How to complete this task —
From the listing below, retype exactly the line holding "## Jenis Ukuran", the line holding "### Bata Merah Ukuran Standar", and the lines between them; skip everything else.

Information provided —
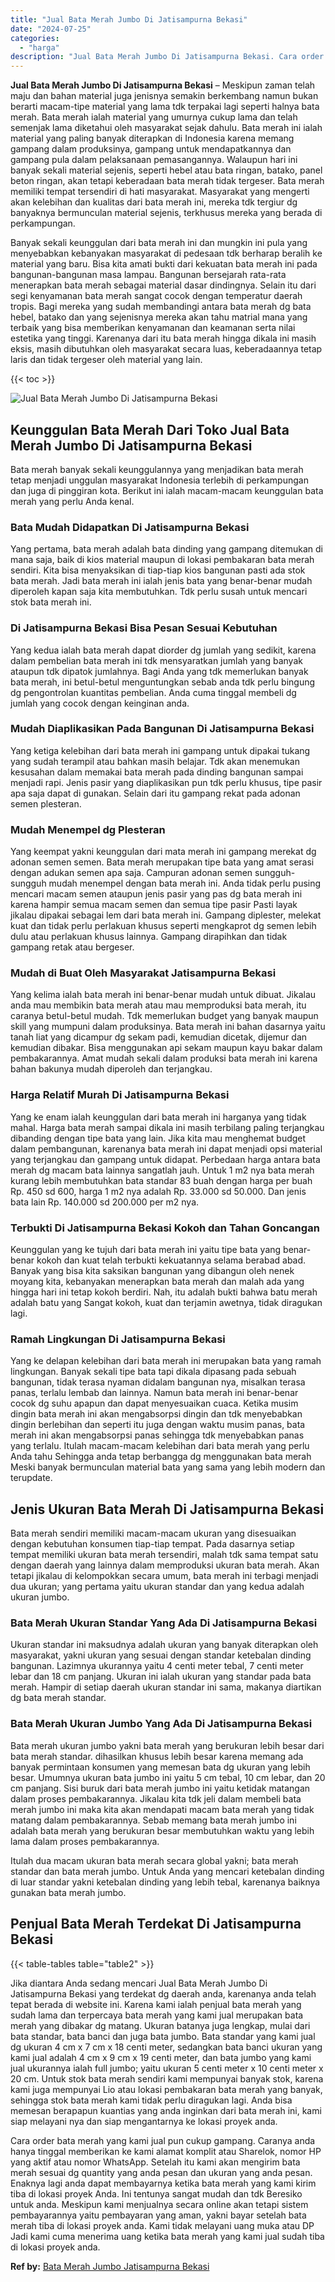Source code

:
 ```yaml
---
title: "Jual Bata Merah Jumbo Di Jatisampurna Bekasi"
date: "2024-07-25"
categories: 
  - "harga"
description: "Jual Bata Merah Jumbo Di Jatisampurna Bekasi. Cara order bata merah yang kami jual pun cukup gampang. Caranya anda hanya tinggal memberikan ke kami alamat ko..."
---
```


**Jual Bata Merah Jumbo Di Jatisampurna Bekasi** – Meskipun zaman telah maju dan bahan material juga jenisnya semakin berkembang namun bukan berarti macam-tipe material yang lama tdk terpakai lagi seperti halnya bata merah. Bata merah ialah material yang umurnya cukup lama dan telah semenjak lama diketahui oleh masyarakat sejak dahulu. Bata merah ini ialah material yang paling banyak diterapkan di Indonesia karena memang gampang dalam produksinya, gampang untuk mendapatkannya dan gampang pula dalam pelaksanaan pemasangannya. Walaupun hari ini banyak sekali material sejenis, seperti hebel atau bata ringan, batako, panel beton ringan, akan tetapi keberadaan bata merah tidak tergeser. Bata merah memiliki tempat tersendiri di hati masyarakat. Masyarakat yang mengerti akan kelebihan dan kualitas dari bata merah ini, mereka tdk tergiur dg banyaknya bermunculan material sejenis, terkhusus mereka yang berada di perkampungan.

Banyak sekali keunggulan dari bata merah ini dan mungkin ini pula yang menyebabkan kebanyakan masyarakat di pedesaan tdk berharap beralih ke material yang baru. Bisa kita amati bukti dari kekuatan bata merah ini pada bangunan-bangunan masa lampau. Bangunan bersejarah rata-rata menerapkan bata merah sebagai material dasar dindingnya. Selain itu dari segi kenyamanan bata merah sangat cocok dengan temperatur daerah tropis. Bagi mereka yang sudah membandingi antara bata merah dg bata hebel, batako dan yang sejenisnya mereka akan tahu matrial mana yang terbaik yang bisa memberikan kenyamanan dan keamanan serta nilai estetika yang tinggi. Karenanya dari itu bata merah hingga dikala ini masih eksis, masih dibutuhkan oleh masyarakat secara luas, keberadaannya tetap laris dan tidak tergeser oleh material yang lain.

{{< toc >}}

![Jual Bata Merah Jumbo Di Jatisampurna Bekasi](/images/jual-bata-merah-11.png)

## Keunggulan Bata Merah Dari Toko Jual Bata Merah Jumbo Di Jatisampurna Bekasi

Bata merah banyak sekali keunggulannya yang menjadikan bata merah tetap menjadi unggulan masyarakat Indonesia terlebih di perkampungan dan juga di pinggiran kota. Berikut ini ialah macam-macam keunggulan bata merah yang perlu Anda kenal.

### Bata Mudah Didapatkan Di Jatisampurna Bekasi

Yang pertama, bata merah adalah bata dinding yang gampang ditemukan di mana saja, baik di kios material maupun di lokasi pembakaran bata merah sendiri. Kita bisa menyaksikan di tiap-tiap kios bangunan pasti ada stok bata merah. Jadi bata merah ini ialah jenis bata yang benar-benar mudah diperoleh kapan saja kita membutuhkan. Tdk perlu susah untuk mencari stok bata merah ini.

### Di Jatisampurna Bekasi Bisa Pesan Sesuai Kebutuhan

Yang kedua ialah bata merah dapat diorder dg jumlah yang sedikit, karena dalam pembelian bata merah ini tdk mensyaratkan jumlah yang banyak ataupun tdk dipatok jumlahnya. Bagi Anda yang tdk memerlukan banyak bata merah, ini betul-betul menguntungkan sebab anda tdk perlu bingung dg pengontrolan kuantitas pembelian. Anda cuma tinggal membeli dg jumlah yang cocok dengan keinginan anda.

### Mudah Diaplikasikan Pada Bangunan Di Jatisampurna Bekasi

Yang ketiga kelebihan dari bata merah ini gampang untuk dipakai tukang yang sudah terampil atau bahkan masih belajar. Tdk akan menemukan kesusahan dalam memakai bata merah pada dinding bangunan sampai menjadi rapi. Jenis pasir yang diaplikasikan pun tdk perlu khusus, tipe pasir apa saja dapat di gunakan. Selain dari itu gampang rekat pada adonan semen plesteran.

### Mudah Menempel dg Plesteran

Yang keempat yakni keunggulan dari mata merah ini gampang merekat dg adonan semen semen. Bata merah merupakan tipe bata yang amat serasi dengan adukan semen apa saja. Campuran adonan semen sungguh-sungguh mudah menempel dengan bata merah ini. Anda tidak perlu pusing mencari macam semen ataupun jenis pasir yang pas dg bata merah ini karena hampir semua macam semen dan semua tipe pasir Pasti layak jikalau dipakai sebagai lem dari bata merah ini. Gampang diplester, melekat kuat dan tidak perlu perlakuan khusus seperti mengkaprot dg semen lebih dulu atau perlakuan khusus lainnya. Gampang dirapihkan dan tidak gampang retak atau bergeser.

### Mudah di Buat Oleh Masyarakat Jatisampurna Bekasi

Yang kelima ialah bata merah ini benar-benar mudah untuk dibuat. Jikalau anda mau membikin bata merah atau mau memproduksi bata merah, itu caranya betul-betul mudah. Tdk memerlukan budget yang banyak maupun skill yang mumpuni dalam produksinya. Bata merah ini bahan dasarnya yaitu tanah liat yang dicampur dg sekam padi, kemudian dicetak, dijemur dan kemudian dibakar. Bisa menggunakan api sekam maupun kayu bakar dalam pembakarannya. Amat mudah sekali dalam produksi bata merah ini karena bahan bakunya mudah diperoleh dan terjangkau.

### Harga Relatif Murah Di Jatisampurna Bekasi

Yang ke enam ialah keunggulan dari bata merah ini harganya yang tidak mahal. Harga bata merah sampai dikala ini masih terbilang paling terjangkau dibanding dengan tipe bata yang lain. Jika kita mau menghemat budget dalam pembangunan, karenanya bata merah ini dapat menjadi opsi material yang terjangkau dan gampang untuk didapat. Perbedaan harga antara bata merah dg macam bata lainnya sangatlah jauh. Untuk 1 m2 nya bata merah kurang lebih membutuhkan bata standar 83 buah dengan harga per buah Rp. 450 sd 600, harga 1 m2 nya adalah Rp. 33.000 sd 50.000. Dan jenis bata lain Rp. 140.000 sd 200.000 per m2 nya.

### Terbukti Di Jatisampurna Bekasi Kokoh dan Tahan Goncangan

Keunggulan yang ke tujuh dari bata merah ini yaitu tipe bata yang benar-benar kokoh dan kuat telah terbukti kekuatannya selama berabad abad. Banyak yang bisa kita saksikan bangunan yang dibangun oleh nenek moyang kita, kebanyakan menerapkan bata merah dan malah ada yang hingga hari ini tetap kokoh berdiri. Nah, itu adalah bukti bahwa batu merah adalah batu yang Sangat kokoh, kuat dan terjamin awetnya, tidak diragukan lagi.

### Ramah Lingkungan Di Jatisampurna Bekasi

Yang ke delapan kelebihan dari bata merah ini merupakan bata yang ramah lingkungan. Banyak sekali tipe bata tapi dikala dipasang pada sebuah bangunan, tidak terasa nyaman didalam bangunan nya, misalkan terasa panas, terlalu lembab dan lainnya. Namun bata merah ini benar-benar cocok dg suhu apapun dan dapat menyesuaikan cuaca. Ketika musim dingin bata merah ini akan mengabsorpsi dingin dan tdk menyebabkan dingin berlebihan dan seperti itu juga dengan waktu musim panas, bata merah ini akan mengabsorpsi panas sehingga tdk menyebabkan panas yang terlalu. Itulah macam-macam kelebihan dari bata merah yang perlu Anda tahu Sehingga anda tetap berbangga dg menggunakan bata merah Meski banyak bermunculan material bata yang sama yang lebih modern dan terupdate.

## Jenis Ukuran Bata Merah Di Jatisampurna Bekasi

Bata merah sendiri memiliki macam-macam ukuran yang disesuaikan dengan kebutuhan konsumen tiap-tiap tempat. Pada dasarnya setiap tempat memiliki ukuran bata merah tersendiri, malah tdk sama tempat satu dengan daerah yang lainnya dalam memproduksi ukuran bata merah. Akan tetapi jikalau di kelompokkan secara umum, bata merah ini terbagi menjadi dua ukuran; yang pertama yaitu ukuran standar dan yang kedua adalah ukuran jumbo.

### Bata Merah Ukuran Standar Yang Ada Di Jatisampurna Bekasi

Ukuran standar ini maksudnya adalah ukuran yang banyak diterapkan oleh masyarakat, yakni ukuran yang sesuai dengan standar ketebalan dinding bangunan. Lazimnya ukurannya yaitu 4 centi meter tebal, 7 centi meter lebar dan 18 cm panjang. Ukuran ini ialah ukuran yang standar pada bata merah. Hampir di setiap daerah ukuran standar ini sama, makanya diartikan dg bata merah standar.

### Bata Merah Ukuran Jumbo Yang Ada Di Jatisampurna Bekasi

Bata merah ukuran jumbo yakni bata merah yang berukuran lebih besar dari bata merah standar. dihasilkan khusus lebih besar karena memang ada banyak permintaan konsumen yang memesan bata dg ukuran yang lebih besar. Umumnya ukuran bata jumbo ini yaitu 5 cm tebal, 10 cm lebar, dan 20 cm panjang. Sisi buruk dari bata merah jumbo ini yaitu ketidak matangan dalam proses pembakarannya. Jikalau kita tdk jeli dalam membeli bata merah jumbo ini maka kita akan mendapati macam bata merah yang tidak matang dalam pembakarannya. Sebab memang bata merah jumbo ini adalah bata merah yang berukuran besar membutuhkan waktu yang lebih lama dalam proses pembakarannya.

Itulah dua macam ukuran bata merah secara global yakni; bata merah standar dan bata merah jumbo. Untuk Anda yang mencari ketebalan dinding di luar standar yakni ketebalan dinding yang lebih tebal, karenanya baiknya gunakan bata merah jumbo.

## Penjual Bata Merah Terdekat Di Jatisampurna Bekasi

{{< table-tables table="table2" >}}

Jika diantara Anda sedang mencari Jual Bata Merah Jumbo Di Jatisampurna Bekasi yang terdekat dg daerah anda, karenanya anda telah tepat berada di website ini. Karena kami ialah penjual bata merah yang sudah lama dan terpercaya bata merah yang kami jual merupakan bata merah yang dibakar dg matang. Ukuran batanya juga lengkap, mulai dari bata standar, bata banci dan juga bata jumbo. Bata standar yang kami jual dg ukuran 4 cm x 7 cm x 18 centi meter, sedangkan bata banci ukuran yang kami jual adalah 4 cm x 9 cm x 19 centi meter, dan bata jumbo yang kami jual ukurannya ialah full jumbo; yaitu ukuran 5 centi meter x 10 centi meter x 20 cm. Untuk stok bata merah sendiri kami mempunyai banyak stok, karena kami juga mempunyai Lio atau lokasi pembakaran bata merah yang banyak, sehingga stok bata merah kami tidak perlu diragukan lagi. Anda bisa memesan berapapun kuantias yang anda inginkan dari bata merah ini, kami siap melayani nya dan siap mengantarnya ke lokasi proyek anda.

Cara order bata merah yang kami jual pun cukup gampang. Caranya anda hanya tinggal memberikan ke kami alamat komplit atau Sharelok, nomor HP yang aktif atau nomor WhatsApp. Setelah itu kami akan mengirim bata merah sesuai dg quantity yang anda pesan dan ukuran yang anda pesan. Enaknya lagi anda dapat membayarnya ketika bata merah yang kami kirim tiba di lokasi proyek Anda. Ini tentunya sangat mudah dan tdk Beresiko untuk anda. Meskipun kami menjualnya secara online akan tetapi sistem pembayarannya yaitu pembayaran yang aman, yakni bayar setelah bata merah tiba di lokasi proyek anda. Kami tidak melayani uang muka atau DP Jadi kami cuma menerima uang ketika bata merah yang kami jual sudah tiba di lokasi proyek anda.

**Ref by:** [Bata Merah Jumbo Jatisampurna Bekasi](https://id.wikipedia.org/wiki/Bata)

Task output —
## Jenis Ukuran Bata Merah Di Jatisampurna Bekasi

Bata merah sendiri memiliki macam-macam ukuran yang disesuaikan dengan kebutuhan konsumen tiap-tiap tempat. Pada dasarnya setiap tempat memiliki ukuran bata merah tersendiri, malah tdk sama tempat satu dengan daerah yang lainnya dalam memproduksi ukuran bata merah. Akan tetapi jikalau di kelompokkan secara umum, bata merah ini terbagi menjadi dua ukuran; yang pertama yaitu ukuran standar dan yang kedua adalah ukuran jumbo.

### Bata Merah Ukuran Standar Yang Ada Di Jatisampurna Bekasi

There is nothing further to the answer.